------ Material supplied ------
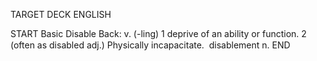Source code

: TARGET DECK
ENGLISH

START
Basic
Disable
Back: v. (-ling) 1 deprive of an ability or function. 2 (often as disabled adj.) Physically incapacitate.  disablement n.
END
------
Work to be completed:
Return every entry above exactly as written, with no pictures included.

Response box:
Source code

: TARGET DECK
ENGLISH

START
Basic
Disable
Back: v. (-ling) 1 deprive of an ability or function. 2 (often as disabled adj.) Physically incapacitate.  disablement n.
END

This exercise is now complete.